Saturday, April 8, 2017
Singing liturgy and not just hymns...
While not directly referencing the situation among Lutherans, it can be safely said that the Reformers clearly had in mind the High Mass -- the Sung Divine Service -- as the norm. Only in places where it was not possible did Luther offer His hymn setting or Deutsche Messe. Strangely enough, the hymn Mass has become the norm for some Lutherans. I am not speaking of the LSB DS Setting 5, either. I am speaking to the fact that many places where the liturgy is on the way out will retain hymns (or at least some of the most popular Gospel hymns) -- long after the people have forgotten the responsive chants of the Ordinary.

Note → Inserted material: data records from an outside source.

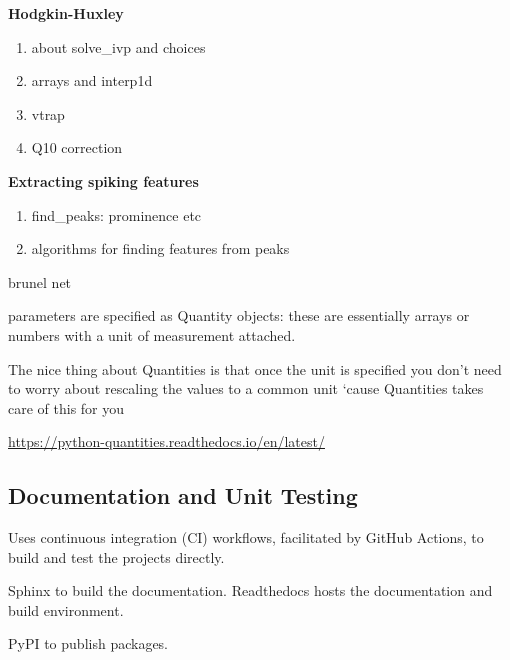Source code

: \textbf{Hodgkin-Huxley}

\begin{enumerate}
    \item about solve\_ivp and choices 
    \item arrays and interp1d
    \item vtrap 
    \item Q10 correction
\end{enumerate}

\textbf{Extracting spiking features}

\begin{enumerate}
    \item find\_peaks: prominence etc 
    \item algorithms for finding features from peaks 
\end{enumerate} 

brunel net

parameters are specified as Quantity objects: these are essentially arrays or numbers with a unit of measurement attached.

The nice thing about Quantities is that once the unit is specified you don’t need to worry about rescaling the values to a common unit ‘cause Quantities takes care of this for you

\url{https://python-quantities.readthedocs.io/en/latest/}

\subsection{Documentation and Unit Testing}

Uses continuous integration (CI) workflows, facilitated by GitHub Actions, to build and test the projects directly.

Sphinx to build the documentation. Readthedocs hosts the documentation and build environment. 

PyPI to publish packages.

Just recently a visitor commented approvingly on the fact that we sing the whole Divine Service AND that we do not shortchange the hymns by singing only a few stanzas. She regularly attends a Lutheran congregation where the Divine Service is routinely spoken and the hymns are sung in truncated form (1st and 3rd and 5th stanzas). It might be conceivable if the pastor is actually deliberately choosing hymn stanzas but, as we all know, the purpose of omitting some hymn stanzas lies in the pursuit of the ever essential Divine Service that is under 59 1/2 minutes! In this case the woman said the goal was to be through the Divine Service in 45 minutes or less!!
Personally, I do not get the attraction for singing only the hymns within the Divine Service (and not the responses and chants of the ordinary). I find the practice of skipping stanzas even more suspect. It is precisely liturgical singing that is the essential singing of the Divine Service and hymns are optional. Perhaps when we begin to get that, we will learn the value of listening to the whole of the poetry of the hymn and we will learn to appreciate the full context of the Divine Service. Even more hopeful is the day when we can end the odd situation of a pastor speaking his parts while the people sing theirs.